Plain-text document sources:
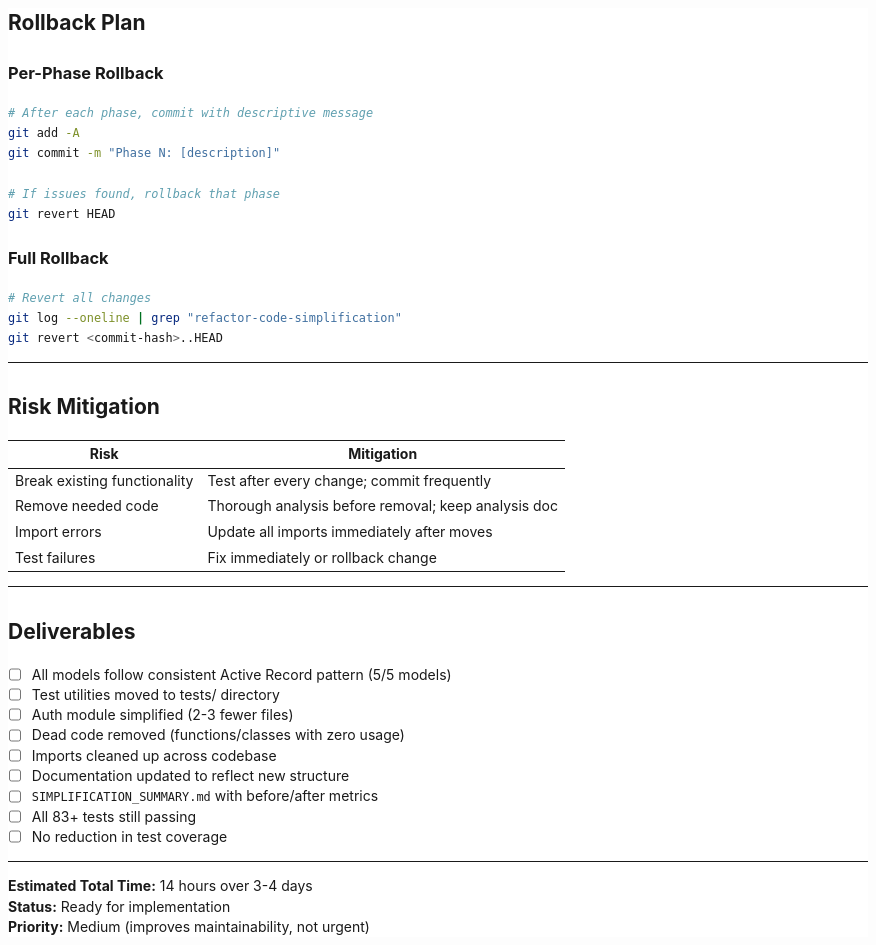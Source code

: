 
## Rollback Plan

### Per-Phase Rollback
```bash
# After each phase, commit with descriptive message
git add -A
git commit -m "Phase N: [description]"

# If issues found, rollback that phase
git revert HEAD
```

### Full Rollback
```bash
# Revert all changes
git log --oneline | grep "refactor-code-simplification"
git revert <commit-hash>..HEAD
```

---

## Risk Mitigation

| Risk | Mitigation |
|------|------------|
| Break existing functionality | Test after every change; commit frequently |
| Remove needed code | Thorough analysis before removal; keep analysis doc |
| Import errors | Update all imports immediately after moves |
| Test failures | Fix immediately or rollback change |

---

## Deliverables

- [ ] All models follow consistent Active Record pattern (5/5 models)
- [ ] Test utilities moved to tests/ directory
- [ ] Auth module simplified (2-3 fewer files)
- [ ] Dead code removed (functions/classes with zero usage)
- [ ] Imports cleaned up across codebase
- [ ] Documentation updated to reflect new structure
- [ ] `SIMPLIFICATION_SUMMARY.md` with before/after metrics
- [ ] All 83+ tests still passing
- [ ] No reduction in test coverage

---

**Estimated Total Time:** 14 hours over 3-4 days  
**Status:** Ready for implementation  
**Priority:** Medium (improves maintainability, not urgent)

[What you have to do]:
Output the records exactly as they appear, skipping any pictures.

[Answer for this exercise]:
Source code

: 
## Rollback Plan

### Per-Phase Rollback
```bash
# After each phase, commit with descriptive message
git add -A
git commit -m "Phase N: [description]"

# If issues found, rollback that phase
git revert HEAD
```

### Full Rollback
```bash
# Revert all changes
git log --oneline | grep "refactor-code-simplification"
git revert <commit-hash>..HEAD
```

---

## Risk Mitigation

| Risk | Mitigation |
|------|------------|
| Break existing functionality | Test after every change; commit frequently |
| Remove needed code | Thorough analysis before removal; keep analysis doc |
| Import errors | Update all imports immediately after moves |
| Test failures | Fix immediately or rollback change |

---

## Deliverables

- [ ] All models follow consistent Active Record pattern (5/5 models)
- [ ] Test utilities moved to tests/ directory
- [ ] Auth module simplified (2-3 fewer files)
- [ ] Dead code removed (functions/classes with zero usage)
- [ ] Imports cleaned up across codebase
- [ ] Documentation updated to reflect new structure
- [ ] `SIMPLIFICATION_SUMMARY.md` with before/after metrics
- [ ] All 83+ tests still passing
- [ ] No reduction in test coverage

---

**Estimated Total Time:** 14 hours over 3-4 days  
**Status:** Ready for implementation  
**Priority:** Medium (improves maintainability, not urgent)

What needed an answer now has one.